§ **Work instruction**
Copy every line that contains the string "reference" from the entries below.

§ **Extracted records**
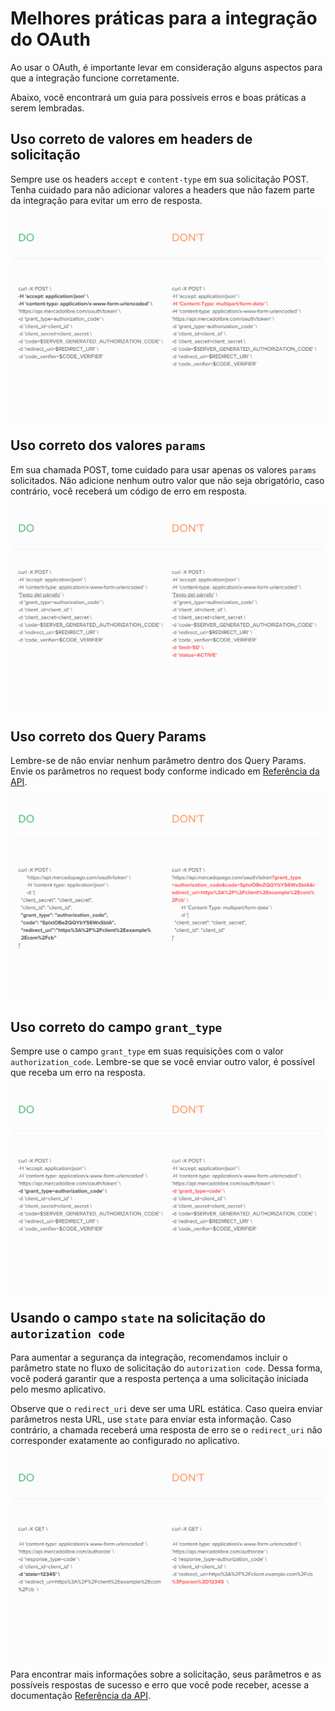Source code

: # Melhores práticas para a integração do OAuth

Ao usar o OAuth, é importante levar em consideração alguns aspectos para que a integração funcione corretamente.

Abaixo, você encontrará um guia para possíveis erros e boas práticas a serem lembradas.

## Uso correto de valores em headers de solicitação

Sempre use os headers `accept` e `content-type` em sua solicitação POST. Tenha cuidado para não adicionar valores a headers que não fazem parte da integração para evitar um erro de resposta.

![oauth_header](/images/oauth/oauth_header.png)

## Uso correto dos valores `params`

Em sua chamada POST, tome cuidado para usar apenas os valores `params` solicitados. Não adicione nenhum outro valor que não seja obrigatório, caso contrário, você receberá um código de erro em resposta.

![oauth_params](/images/oauth/oauth-1.png)


## Uso correto dos Query Params

Lembre-se de não enviar nenhum parâmetro dentro dos Query Params. Envie os parâmetros no request body conforme indicado em [Referência da API](/developers/pt/reference/oauth/_oauth_token/post).

![oauth_queryparams](/images/oauth/oauth_queryparams_v2.png)

## Uso correto do campo `grant_type`

Sempre use o campo `grant_type` em suas requisições com o valor `authorization_code`. Lembre-se que se você enviar outro valor, é possível que receba um erro na resposta.

![oauth_grant_type](/images/oauth/oauth_granttype_v2.png)

## Usando o campo `state` na solicitação do `autorization code`

Para aumentar a segurança da integração, recomendamos incluir o parâmetro state no fluxo de solicitação do `autorization code`. Dessa forma, você poderá garantir que a resposta pertença a uma solicitação iniciada pelo mesmo aplicativo.

Observe que o `redirect_uri` deve ser uma URL estática. Caso queira enviar parâmetros nesta URL, use `state` para enviar esta informação. Caso contrário, a chamada receberá uma resposta de erro se o `redirect_uri` não corresponder exatamente ao configurado no aplicativo.

![oauth_state](/images/oauth/oauth_state_v4.png)

Para encontrar mais informações sobre a solicitação, seus parâmetros e as possíveis respostas de sucesso e erro que você pode receber, acesse a documentação [Referência da API](/developers/pt/reference/oauth/_oauth_token/post).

§ **Completed exercise**
Lembre-se de não enviar nenhum parâmetro dentro dos Query Params. Envie os parâmetros no request body conforme indicado em [Referência da API](/developers/pt/reference/oauth/_oauth_token/post).
Para encontrar mais informações sobre a solicitação, seus parâmetros e as possíveis respostas de sucesso e erro que você pode receber, acesse a documentação [Referência da API](/developers/pt/reference/oauth/_oauth_token/post).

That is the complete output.